:: Work order ::
Using the records below, filter for lines that contain the string "Jacobimatricen" and copy them out.

↓

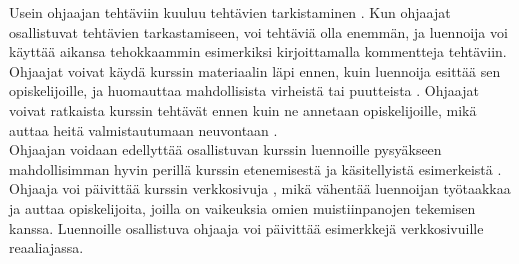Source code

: \documentclass[finnish]{tktltiki2}
\theoremstyle{definition}
\theoremstyle{remark}
\begin{document}
Usein ohjaajan tehtäviin kuuluu tehtävien tarkistaminen \cite{Dickson11}. Kun ohjaajat osallistuvat tehtävien tarkastamiseen, voi tehtäviä olla enemmän, ja luennoija voi käyttää aikansa tehokkaammin esimerkiksi kirjoittamalla kommentteja tehtäviin. Ohjaajat voivat käydä kurssin materiaalin läpi ennen, kuin luennoija esittää sen opiskelijoille, ja huomauttaa mahdollisista virheistä tai puutteista \cite{Vikberg}. Ohjaajat voivat ratkaista kurssin tehtävät ennen kuin ne annetaan opiskelijoille, mikä auttaa heitä valmistautumaan neuvontaan \cite{Vihavainen}.
\\
Ohjaajan voidaan edellyttää osallistuvan kurssin luennoille pysyäkseen mahdollisimman hyvin perillä kurssin etenemisestä ja käsitellyistä esimerkeistä \cite{Reges03, Decker06}. Ohjaaja voi päivittää kurssin verkkosivuja \cite{Dickson11}, mikä vähentää luennoijan työtaakkaa ja auttaa opiskelijoita, joilla on vaikeuksia omien muistiinpanojen tekemisen kanssa. Luennoille osallistuva ohjaaja voi päivittää esimerkkejä verkkosivuille reaaliajassa.
\end{document}
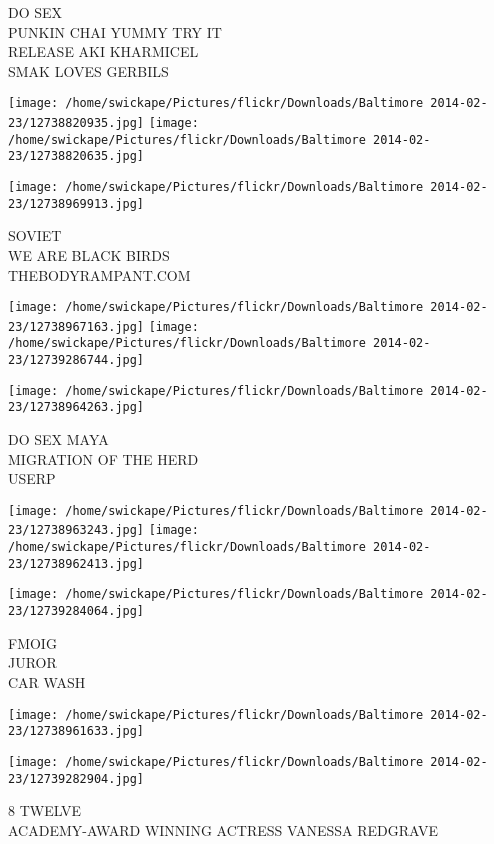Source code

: \documentclass[10pt,letterpaper]{article}
\begin{document}
DO SEX\\
PUNKIN CHAI YUMMY TRY IT\\
RELEASE AKI KHARMICEL\\
SMAK LOVES GERBILS
\pagebreak

\texttt{[image: /home/swickape/Pictures/flickr/Downloads/Baltimore 2014-02-23/12738820935.jpg]}
\texttt{[image: /home/swickape/Pictures/flickr/Downloads/Baltimore 2014-02-23/12738820635.jpg]}

\vspace{0.25in}
\texttt{[image: /home/swickape/Pictures/flickr/Downloads/Baltimore 2014-02-23/12738969913.jpg]}

SOVIET\\
WE ARE BLACK BIRDS\\
THEBODYRAMPANT.COM
\pagebreak

\texttt{[image: /home/swickape/Pictures/flickr/Downloads/Baltimore 2014-02-23/12738967163.jpg]}
\texttt{[image: /home/swickape/Pictures/flickr/Downloads/Baltimore 2014-02-23/12739286744.jpg]}

\vspace{0.25in}
\texttt{[image: /home/swickape/Pictures/flickr/Downloads/Baltimore 2014-02-23/12738964263.jpg]}

DO SEX MAYA\\
MIGRATION OF THE HERD\\
USERP
\pagebreak

\texttt{[image: /home/swickape/Pictures/flickr/Downloads/Baltimore 2014-02-23/12738963243.jpg]}
\texttt{[image: /home/swickape/Pictures/flickr/Downloads/Baltimore 2014-02-23/12738962413.jpg]}

\texttt{[image: /home/swickape/Pictures/flickr/Downloads/Baltimore 2014-02-23/12739284064.jpg]}

FMOIG\\
JUROR\\
CAR WASH
\pagebreak

\texttt{[image: /home/swickape/Pictures/flickr/Downloads/Baltimore 2014-02-23/12738961633.jpg]}

\vspace{0.25in}
\texttt{[image: /home/swickape/Pictures/flickr/Downloads/Baltimore 2014-02-23/12739282904.jpg]}

8 TWELVE\\
ACADEMY{-}AWARD WINNING ACTRESS VANESSA REDGRAVE
\pagebreak
\end{document}
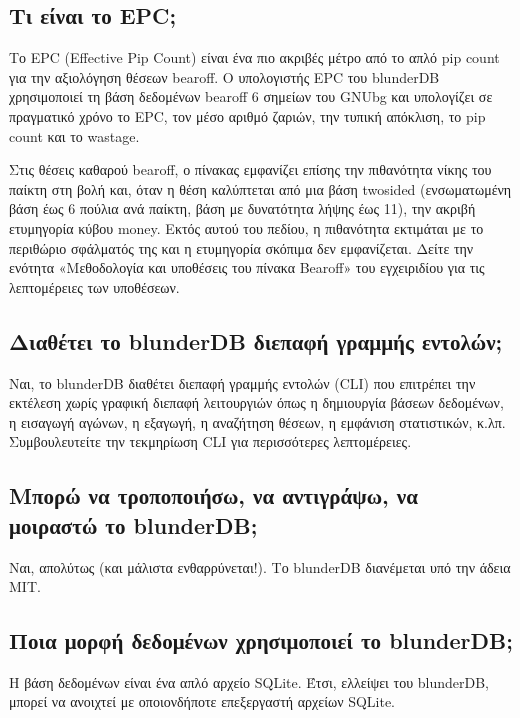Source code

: \documentclass[letterpaper,10pt,greek]{sphinxmanual}
\begin{document}
\subsection{Τι είναι το EPC;}
\label{\detokenize{faq:qu-est-ce-que-l-epc}}
\sphinxAtStartPar
Το EPC (Effective Pip Count) είναι ένα πιο ακριβές μέτρο από το απλό pip count για την αξιολόγηση θέσεων bearoff. Ο υπολογιστής EPC του blunderDB χρησιμοποιεί τη βάση δεδομένων bearoff 6 σημείων του GNUbg και υπολογίζει σε πραγματικό χρόνο το EPC, τον μέσο αριθμό ζαριών, την τυπική απόκλιση, το pip count και το wastage.

\sphinxAtStartPar
Στις θέσεις καθαρού bearoff, ο πίνακας εμφανίζει επίσης την πιθανότητα νίκης του παίκτη στη βολή και, όταν η θέση καλύπτεται από μια βάση two\sphinxhyphen{}sided (ενσωματωμένη βάση έως 6 πούλια ανά παίκτη, βάση με δυνατότητα λήψης έως 11), την ακριβή ετυμηγορία κύβου money. Εκτός αυτού του πεδίου, η πιθανότητα εκτιμάται με το περιθώριο σφάλματός της και η ετυμηγορία σκόπιμα δεν εμφανίζεται. Δείτε την ενότητα «Μεθοδολογία και υποθέσεις του πίνακα Bearoff» του εγχειριδίου για τις λεπτομέρειες των υποθέσεων.


\subsection{Διαθέτει το blunderDB διεπαφή γραμμής εντολών;}
\label{\detokenize{faq:blunderdb-dispose-t-il-d-une-interface-en-ligne-de-commande}}
\sphinxAtStartPar
Ναι, το blunderDB διαθέτει διεπαφή γραμμής εντολών (CLI) που επιτρέπει την εκτέλεση χωρίς γραφική διεπαφή λειτουργιών όπως η δημιουργία βάσεων δεδομένων, η εισαγωγή αγώνων, η εξαγωγή, η αναζήτηση θέσεων, η εμφάνιση στατιστικών, κ.λπ. Συμβουλευτείτε την τεκμηρίωση CLI για περισσότερες λεπτομέρειες.


\subsection{Μπορώ να τροποποιήσω, να αντιγράψω, να μοιραστώ το blunderDB;}
\label{\detokenize{faq:puis-je-modifier-copier-partager-blunderdb}}
\sphinxAtStartPar
Ναι, απολύτως (και μάλιστα ενθαρρύνεται!). Το blunderDB διανέμεται υπό την άδεια MIT.


\subsection{Ποια μορφή δεδομένων χρησιμοποιεί το blunderDB;}
\label{\detokenize{faq:quel-format-de-donnees-utilise-blunderdb}}
\sphinxAtStartPar
Η βάση δεδομένων είναι ένα απλό αρχείο SQLite. Έτσι, ελλείψει του blunderDB, μπορεί να ανοιχτεί με οποιονδήποτε επεξεργαστή αρχείων SQLite.
\end{document}
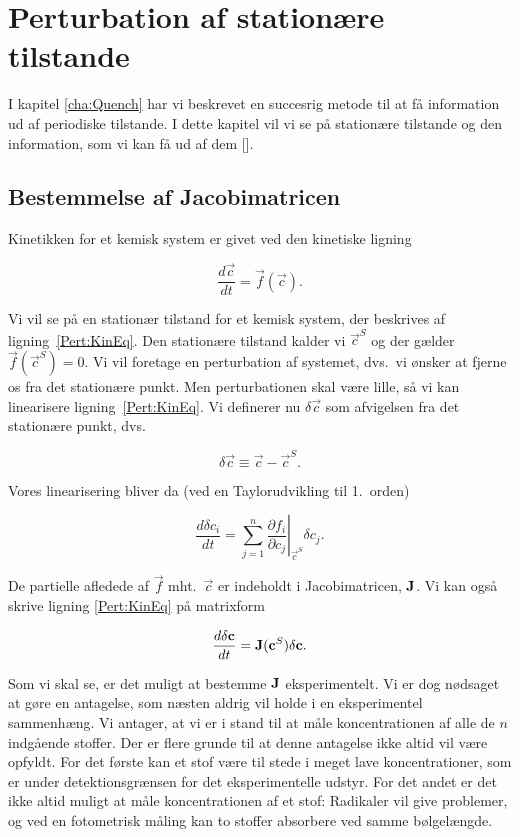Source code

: \chapter{Perturbation af station{\ae}re tilstande}
\label{cha:PertStat}
I kapitel \ref{cha:Quench} har vi beskrevet en succesrig
metode til at f{\aa} information ud af periodiske
tilstande. I dette kapitel vil vi se p{\aa} station{\ae}re
tilstande og den information, som vi kan f{\aa} ud af dem
[].

\section{Bestemmelse af Jacobimatricen}
\label{Pert:jac}
Kinetikken for et kemisk system er givet ved den kinetiske
ligning

\begin{equation}
  \frac{d {\vec{c}} }{dt} = \vec{f}( \vec{c} ).
  \label{Pert:KinEq}
\end{equation}

Vi vil se p{\aa} en station{\ae}r tilstand for et kemisk
system, der beskrives af ligning~\ref{Pert:KinEq}. Den
station{\ae}re tilstand kalder vi $\vec{c}^S$ og der g{\ae}lder
$\vec{f}( \vec{c} ^S) = 0$. Vi vil foretage en perturbation af
systemet, dvs.\ vi {\o}nsker at fjerne os fra det
station{\ae}re punkt. Men perturbationen skal v{\ae}re
lille, s{\aa} vi kan linearisere ligning~\ref{Pert:KinEq}. Vi
definerer nu $\delta \vec{c}$ som afvigelsen fra det
station{\ae}re punkt, dvs.\

\begin{equation}
\delta \vec{c} \equiv \vec{c} - \vec{c}^S.
\end{equation}

Vores linearisering bliver da (ved en Taylorudvikling til
1.\ orden)

\begin{equation}
\label{Pert:Lin}
\frac{d\delta c_i}{dt} = \sum_{j=1}^n \left.\frac{\partial
f_i}{\partial c_j}\right|_{\vec{c}^S} \delta c_j.
\end{equation}

De partielle afledede af $\vec{f}$ mht.\ $\vec{c}$ er
indeholdt i Jacobimatricen, $\mbox{${\bf J}$}$. Vi kan ogs{\aa}
skrive ligning \ref{Pert:KinEq} p{\aa} matrixform

\[
\frac{d\delta\mbox{${\bf c}$}}{dt} = \mbox{${\bf J}$}(\mbox{${\bf c}$}^S)\delta\mbox{${\bf c}$}.
\]

Som vi skal se,  er det muligt at bestemme $\mbox{${\bf J}$}$
eksperimentelt. Vi er dog n{\o}dsaget at g{\o}re en
antagelse, som n\ae sten aldrig vil holde i en
eksperimentel sammenh{\ae}ng. Vi antager, at vi er i stand
til at m{\aa}le koncentrationen af alle de $n$
indg{\aa}ende stoffer. Der er flere grunde til at denne
antagelse ikke altid vil v{\ae}re opfyldt. For det f{\o}rste
kan et stof v{\ae}re til stede i meget lave
koncentrationer, som er under detektionsgr{\ae}nsen for det
eksperimentelle udstyr. For det andet er det ikke altid
muligt at m{\aa}le koncentrationen af et stof: Radikaler
vil give problemer, og ved en fotometrisk m{\aa}ling kan to
stoffer absorbere ved samme b{\o}lgel{\ae}ngde.

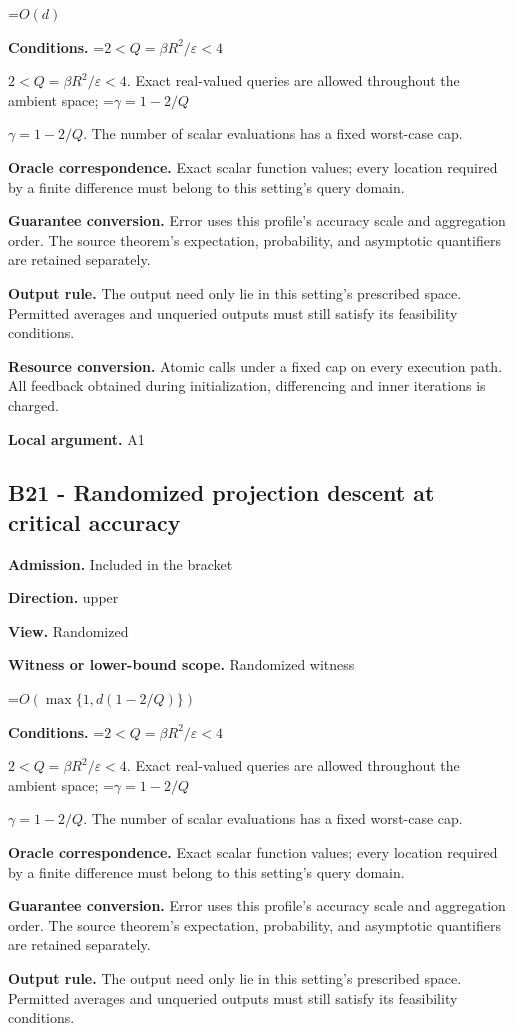 \documentclass[10pt,a4paper]{article}
\newcommand{\AtlasMath}[1]{\par\begingroup\centering\setbox0=\hbox{$\displaystyle #1$}\ifdim\wd0>1.4\linewidth\typeout{ATLAS WIDE FORMULA: \the\wd0}\fi\ifdim\wd0>\linewidth\resizebox{\linewidth}{!}{\box0}\else\box0\fi\par\endgroup}
\newcommand{\AtlasInlineMath}[1]{\begingroup\setbox0=\hbox{$#1$}\ifdim\wd0>.4\linewidth\endgroup\AtlasMath{#1}\else\endgroup$#1$\fi}
\begin{document}
\AtlasMath{O(d)}
\textbf{Conditions.} \AtlasInlineMath{2<Q=\beta R^2/\varepsilon<4}. Exact real-valued queries are allowed throughout the ambient space; \AtlasInlineMath{\gamma=1-2/Q}. The number of scalar evaluations has a fixed worst-case cap.

\textbf{Oracle correspondence.} Exact scalar function values; every location required by a finite difference must belong to this setting's query domain.

\textbf{Guarantee conversion.} Error uses this profile's accuracy scale and aggregation order. The source theorem's expectation, probability, and asymptotic quantifiers are retained separately.

\textbf{Output rule.} The output need only lie in this setting's prescribed space. Permitted averages and unqueried outputs must still satisfy its feasibility conditions.

\textbf{Resource conversion.} Atomic calls under a fixed cap on every execution path. All feedback obtained during initialization, differencing and inner iterations is charged.

\textbf{Local argument.} A1

\subsection{B21 - Randomized projection descent at critical accuracy}
\textbf{Admission.} Included in the bracket

\textbf{Direction.} upper

\textbf{View.} Randomized

\textbf{Witness or lower-bound scope.} Randomized witness

\AtlasMath{O(\max\{1,d(1-2/Q)\})}
\textbf{Conditions.} \AtlasInlineMath{2<Q=\beta R^2/\varepsilon<4}. Exact real-valued queries are allowed throughout the ambient space; \AtlasInlineMath{\gamma=1-2/Q}. The number of scalar evaluations has a fixed worst-case cap.

\textbf{Oracle correspondence.} Exact scalar function values; every location required by a finite difference must belong to this setting's query domain.

\textbf{Guarantee conversion.} Error uses this profile's accuracy scale and aggregation order. The source theorem's expectation, probability, and asymptotic quantifiers are retained separately.

\textbf{Output rule.} The output need only lie in this setting's prescribed space. Permitted averages and unqueried outputs must still satisfy its feasibility conditions.
\end{document}
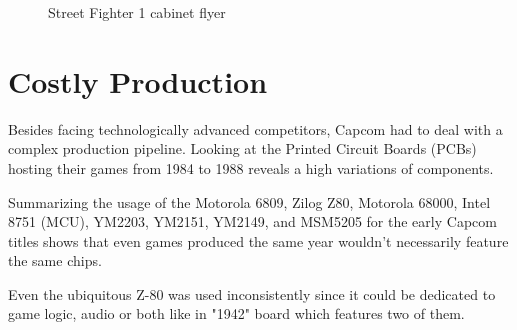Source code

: \begin{figure}[H]
\caption*{Street Fighter 1 cabinet flyer}
\end{figure}


\section{Costly Production}
Besides facing technologically advanced competitors, Capcom had to deal with a complex production pipeline. Looking at the Printed Circuit Boards (PCBs) hosting their games from 1984 to 1988 reveals a high variations of components.

Summarizing the usage of the Motorola 6809, Zilog Z80, Motorola 68000, Intel 8751 (MCU), YM2203, YM2151, YM2149, and MSM5205 for the early Capcom titles shows that even games produced the same year wouldn't necessarily feature the same chips. 

Even the ubiquitous Z-80 was used inconsistently since it could be dedicated to game logic, audio or both like in "1942" board which features two of them.



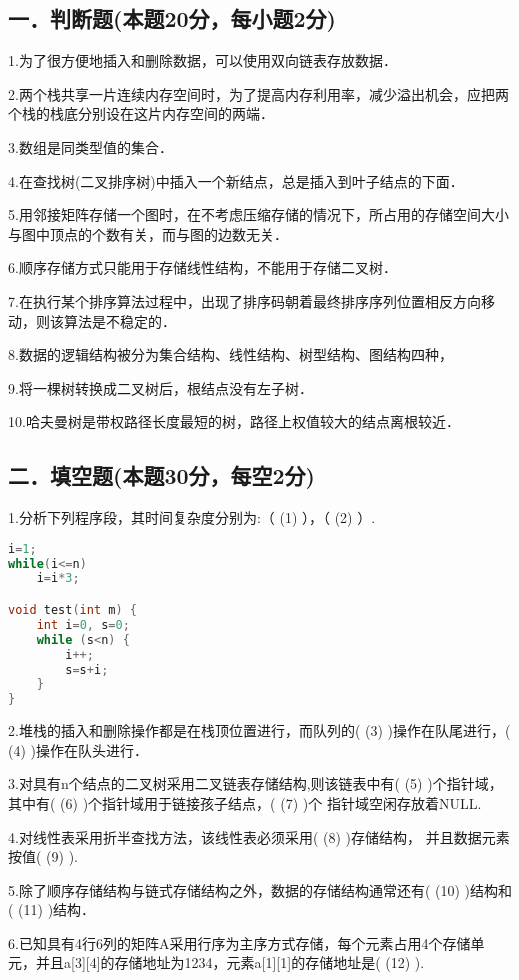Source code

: 
\subsection{一．判断题(本题20分，每小题2分)}
1.为了很方便地插入和删除数据，可以使用双向链表存放数据．

2.两个栈共享一片连续内存空间时，为了提高内存利用率，减少溢出机会，应把两个栈的栈底分别设在这片内存空间的两端．

3.数组是同类型值的集合．

4.在查找树(二叉排序树)中插入一个新结点，总是插入到叶子结点的下面．

5.用邻接矩阵存储一个图时，在不考虑压缩存储的情况下，所占用的存储空间大小与图中顶点的个数有关，而与图的边数无关．

6.顺序存储方式只能用于存储线性结构，不能用于存储二叉树．

7.在执行某个排序算法过程中，出现了排序码朝着最终排序序列位置相反方向移动，则该算法是不稳定的．

8.数据的逻辑结构被分为集合结构、线性结构、树型结构、图结构四种，

9.将一棵树转换成二叉树后，根结点没有左子树．

10.哈夫曼树是带权路径长度最短的树，路径上权值较大的结点离根较近．


\subsection{二．填空题(本题30分，每空2分)}
1.分析下列程序段，其时间复杂度分别为:（ (1) ），（ (2) ）.
\begin{lstlisting}[language=cpp]
i=1;
while(i<=n)
    i=i*3;

void test(int m) {
    int i=0, s=0;
    while (s<n) {
        i++;
        s=s+i;
    }
}
\end{lstlisting}

2.堆栈的插入和删除操作都是在栈顶位置进行，而队列的( (3) )操作在队尾进行，( (4) )操作在队头进行．

3.对具有n个结点的二叉树采用二叉链表存储结构,则该链表中有( (5) )个指针域，其中有( (6) )个指针域用于链接孩子结点，( (7) )个 指针域空闲存放着NULL.

4.对线性表采用折半查找方法，该线性表必须采用( (8) )存储结构， 并且数据元素按值( (9) ).

5.除了顺序存储结构与链式存储结构之外，数据的存储结构通常还有( (10) )结构和( (11) )结构．

6.已知具有4行6列的矩阵A采用行序为主序方式存储，每个元素占用4个存储单元，并且a[3][4]的存储地址为1234，元素a[1][1]的存储地址是( (12) ).

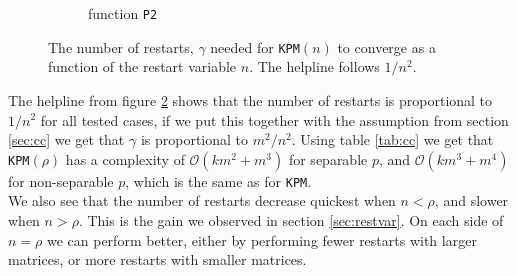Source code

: \begin{figure}[H]
\begin{subfigure}[b]{0.45\textwidth}
                \caption{function \texttt{P2}}
                \label{fig:ant2}
        \end{subfigure}
        \caption{The number of restarts, $\gamma$ needed for \texttt{KPM}$(n)$ to converge as a function of the restart variable $n$. The helpline follows $1/n^2$.}\label{fig:ant}
\end{figure}

The helpline from figure \ref{fig:ant} shows that the number of restarts is proportional to $1/n^2$ for all tested cases, if we put this together with the assumption from section \ref{sec:cc} we get that $\gamma$ is proportional to  $m^2/n^2$. Using table \ref{tab:cc} we get that \texttt{KPM}$(\rho)$ has a complexity of $\mathcal{O}(km^2 + m^3)$ for separable $p$, and $\mathcal{O}(km^3 + m^4)$ for non-separable $p$, which is the same as for \texttt{KPM}.\\

We also see that the number of restarts decrease quickest when $n < \rho $, and slower when $n > \rho$. This is the gain we observed in section \ref{sec:restvar}. On each side of $n = \rho$ we can perform better, either by performing fewer restarts with larger matrices, or more restarts with smaller matrices. \\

↑

:: Solution ::
\section{Bestemmelse af Jacobimatricen}
indeholdt i Jacobimatricen, $\mbox{${\bf J}$}$. Vi kan ogs{\aa}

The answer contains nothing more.